Spirit of Sao Paulo

The tough concrete shell of Vilanova Artigas’ architecture school in Sao Paulo (above) conceals a central atrium that embodies an ethic of collaboration (below).
Photographs by Bert Hoetmer

One recent afternoon, a City College student named Murraja led me to the top of Rafael Viñoly’s new Bernard and Anne Spitzer School of Architecture, showing off the amphitheater on the roof—the crown atop Viñoly’s radical redesign of an undistinguished 1950s library. Like the building’s interior—with its central atrium allowing pin-ups to be communal events—the rooftop expressed an emphasis on public space and sharing work in a larger context. Even in a driving rain, the saffron-yellow theater, with seats looking south toward the Manhattan skyline, had an exhilarating impact. As Murraja waited for me to run my circuit around the theater, I couldn’t help but think of the generation of Latin American architects who made bold moves under a big sky—Oscar Niemeyer, of course, but also Luis Barragán and, especially, João Vilanova Artigas.

Though Vilanova Artigas (1915–1985) had been a follower of Frank Lloyd Wright early in his career, he eventually embraced the Brutalist aesthetic of the so-called Brazilian Style epitomized by Niemeyer and Lucio Costa. For Artigas, architecture was a way to expose social disparity, not a forum for what he saw as pat responses to social problems. He treated homes as he treated schools and bus stations: open spaces defined by vast roofs and ramps for circulation, where the stress was put on communal living, not privacy.

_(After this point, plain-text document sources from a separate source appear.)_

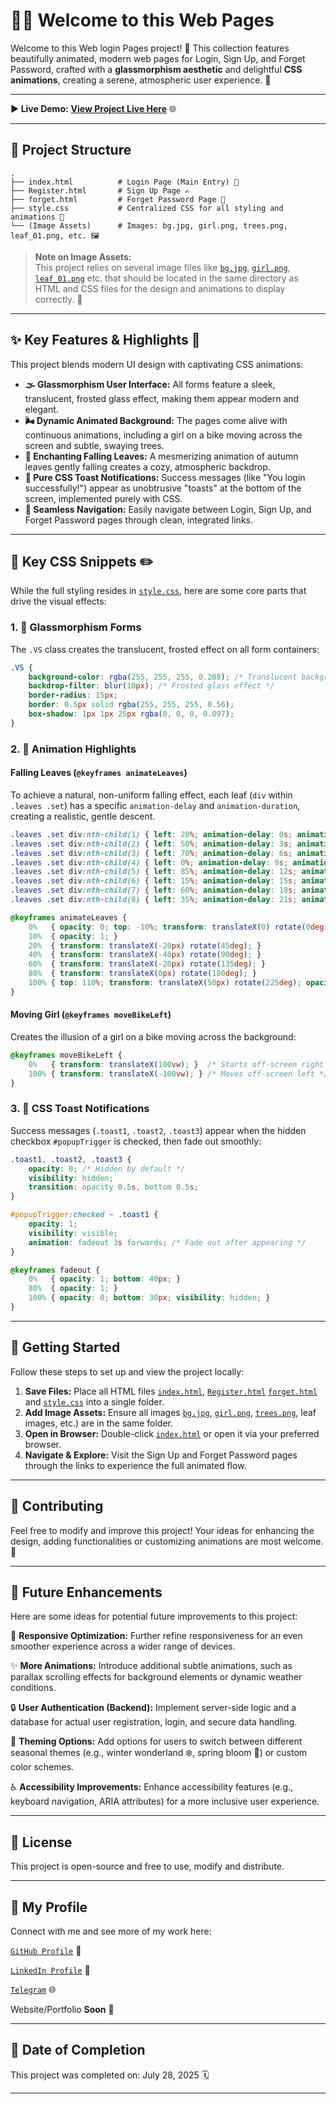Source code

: 
# 🍂✨ Welcome to this Web Pages

Welcome to this Web login Pages project! 🎉 This collection features beautifully animated, modern web pages for Login, Sign Up, and Forget Password, crafted with a **glassmorphism aesthetic** and delightful **CSS animations**, creating a serene, atmospheric user experience. 🌅

---


**▶️ Live Demo:** **[View Project Live Here](https://urjiiko1.github.io/code-craft/CSS02/)** 🌐

---

## 📂 Project Structure

```plaintext
.
├── index.html          # Login Page (Main Entry) 📝
├── Register.html       # Sign Up Page ✍️
├── forget.html         # Forget Password Page 🔑
├── style.css           # Centralized CSS for all styling and animations 🎨
└── (Image Assets)      # Images: bg.jpg, girl.png, trees.png, leaf_01.png, etc. 🖼️
```

> **Note on Image Assets:**  
> This project relies on several image files like [`bg.jpg`](https://github.com/urjiiko1/code-craft/blob/main/CSS02/bg.jpg), [`girl.png`](https://github.com/urjiiko1/code-craft/blob/main/CSS02/girl.png), [`leaf_01.png`](https://github.com/urjiiko1/code-craft/blob/main/CSS02/leaf_01.png) etc. that should be located in the same directory as  HTML and CSS files for the design and animations to display correctly. 📁

---

## ✨ Key Features & Highlights 🚀

This project blends modern UI design with captivating CSS animations:

- **🌫️ Glassmorphism User Interface:** All forms feature a sleek, translucent, frosted glass effect, making them appear modern and elegant.
- **🌬️ Dynamic Animated Background:** The pages come alive with continuous animations, including a girl on a bike moving across the screen and subtle, swaying trees.
- **🍁 Enchanting Falling Leaves:** A mesmerizing animation of autumn leaves gently falling creates a cozy, atmospheric backdrop.
- **💬 Pure CSS Toast Notifications:** Success messages (like "You login successfully!") appear as unobtrusive "toasts" at the bottom of the screen, implemented purely with CSS.
- **🔗 Seamless Navigation:** Easily navigate between Login, Sign Up, and Forget Password pages through clean, integrated links.

---

## 🎨 Key CSS Snippets ✏️

While the full styling resides in [`style.css`](https://github.com/urjiiko1/code-craft/blob/main/CSS02/style.css), here are some core parts that drive the visual effects:

### 1. 🌟 Glassmorphism Forms

The `.VS` class creates the translucent, frosted effect on all form containers:

```css
.VS {
    background-color: rgba(255, 255, 255, 0.208); /* Translucent background */
    backdrop-filter: blur(10px); /* Frosted glass effect */
    border-radius: 15px;
    border: 0.5px solid rgba(255, 255, 255, 0.56);
    box-shadow: 1px 1px 25px rgba(0, 0, 0, 0.097);
}
```

### 2. 🌳 Animation Highlights

#### Falling Leaves (`@keyframes animateLeaves`)

To achieve a natural, non-uniform falling effect, each leaf (`div` within `.leaves .set`) has a specific `animation-delay` and `animation-duration`, creating a realistic, gentle descent.

```css
.leaves .set div:nth-child(1) { left: 20%; animation-delay: 0s; animation-duration: 12s; }
.leaves .set div:nth-child(2) { left: 50%; animation-delay: 3s; animation-duration: 10s; }
.leaves .set div:nth-child(3) { left: 70%; animation-delay: 6s; animation-duration: 15s; }
.leaves .set div:nth-child(4) { left: 0%; animation-delay: 9s; animation-duration: 11s; }
.leaves .set div:nth-child(5) { left: 85%; animation-delay: 12s; animation-duration: 13s; }
.leaves .set div:nth-child(6) { left: 15%; animation-delay: 15s; animation-duration: 9s; }
.leaves .set div:nth-child(7) { left: 60%; animation-delay: 18s; animation-duration: 16s; }
.leaves .set div:nth-child(8) { left: 35%; animation-delay: 21s; animation-duration: 14s; }

@keyframes animateLeaves {
    0%   { opacity: 0; top: -10%; transform: translateX(0) rotate(0deg); }
    10%  { opacity: 1; }
    20%  { transform: translateX(-20px) rotate(45deg); }
    40%  { transform: translateX(-40px) rotate(90deg); }
    60%  { transform: translateX(-20px) rotate(135deg); }
    80%  { transform: translateX(0px) rotate(180deg); }
    100% { top: 110%; transform: translateX(50px) rotate(225deg); opacity: 0; }
}
```

#### Moving Girl (`@keyframes moveBikeLeft`)

Creates the illusion of a girl on a bike moving across the background:

```css
@keyframes moveBikeLeft {
    0%   { transform: translateX(100vw); }  /* Starts off-screen right */
    100% { transform: translateX(-100vw); } /* Moves off-screen left */
}
```

### 3. 💬 CSS Toast Notifications

Success messages (`.toast1`, `.toast2`, `.toast3`) appear when the hidden checkbox `#popupTrigger` is checked, then fade out smoothly:

```css
.toast1, .toast2, .toast3 {
    opacity: 0; /* Hidden by default */
    visibility: hidden;
    transition: opacity 0.5s, bottom 0.5s;
}

#popupTrigger:checked ~ .toast1 {
    opacity: 1;
    visibility: visible;
    animation: fadeout 3s forwards; /* Fade out after appearing */
}

@keyframes fadeout {
    0%   { opacity: 1; bottom: 40px; }
    80%  { opacity: 1; }
    100% { opacity: 0; bottom: 30px; visibility: hidden; }
}
```

---

## 🚀 Getting Started

Follow these steps to set up and view the project locally:

1. **Save Files:** Place all HTML files [`index.html`](https://github.com/urjiiko1/code-craft/blob/main/CSS02/index.html), [`Register.html`](https://github.com/urjiiko1/code-craft/blob/main/CSS02/Register.html) [`forget.html`](https://github.com/urjiiko1/code-craft/blob/main/CSS02/forget.html) and [`style.css`](https://github.com/urjiiko1/code-craft/blob/main/CSS02/style.css) into a single folder.
2. **Add Image Assets:** Ensure all images [`bg.jpg`](https://github.com/urjiiko1/code-craft/blob/main/CSS02/bg.jpg), [`girl.png`](https://github.com/urjiiko1/code-craft/blob/main/CSS02/girl.png), [`trees.png`](https://github.com/urjiiko1/code-craft/blob/main/CSS02/trees.png), leaf images, etc.) are in the same folder.
3. **Open in Browser:** Double-click [`index.html`](https://github.com/urjiiko1/code-craft/blob/main/CSS02/index.html) or open it via your preferred browser.
4. **Navigate & Explore:** Visit the Sign Up and Forget Password pages through the links to experience the full animated flow.

---

## 🤝 Contributing

Feel free to modify and improve this project! Your ideas for enhancing the design, adding functionalities or customizing animations are most welcome. 💖


-------


## 🔮 Future Enhancements

Here are some ideas for potential future improvements to this project:

📱 **Responsive Optimization:** Further refine responsiveness for an even smoother experience across a wider range of devices.

✨ **More Animations:** Introduce additional subtle animations, such as parallax scrolling effects for background elements or dynamic weather conditions.

🔒 **User Authentication (Backend):** Implement server-side logic and a database for actual user registration, login, and secure data handling.

🎨 **Theming Options:** Add options for users to switch between different seasonal themes (e.g., winter wonderland ❄️, spring bloom 🌸) or custom color schemes.

♿ **Accessibility Improvements:** Enhance accessibility features (e.g., keyboard navigation, ARIA attributes) for a more inclusive user experience.


----



## 📜 License

This project is open-source and free to use, modify and distribute.

-----

## 👤 My Profile

Connect with me and see more of my work here:

[`GitHub Profile`](https://github.com/urjiiko1) 🔗

[`LinkedIn Profile`](https://www.linkedin.com/in/gemachis-tesfaye-137196318) 💼

[`Telegram`](https://t.me/urjiiko1) 🌐

Website/Portfolio **Soon** 🚀



----
## 📅 Date of Completion


This project was completed on: July 28, 2025 🗓️

---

Last spring I went to see Vilanova Artigas’ Faculdade de Arquitetura e Urbanismo in São Paulo, built in 1968. I’d read about the FAU, as it’s called, and seen heroic photos of the building standing on its site like an arms-akimbo Superman, solitary and tough. But in real life, it was hidden by trees and vines that seemed ready to climb through rows of louvered windows behind its rough-hewn concrete shell. Like Viñoly’s school at City College, its centerpiece is an atrium, a massive space with a grand ramp leading up through the building. No matter where I stood, I could pivot and see everything: students studying, pinning up work for a review, even taking a dance class. (As in Viñoly’s school, where uncomfortably low ceilings plague parts of the studios, here the individual classrooms, all on the building’s periphery, were cramped and dark—a disdainful concession to the traditional school setup.) Sunlight filtered through skylights—now in dire need of repair—and angled in through the ground-floor entry, which is open to the outdoors. Despite its tough concrete, the FAU exuded a sense of lightness, a thrilling contradiction between material and effect.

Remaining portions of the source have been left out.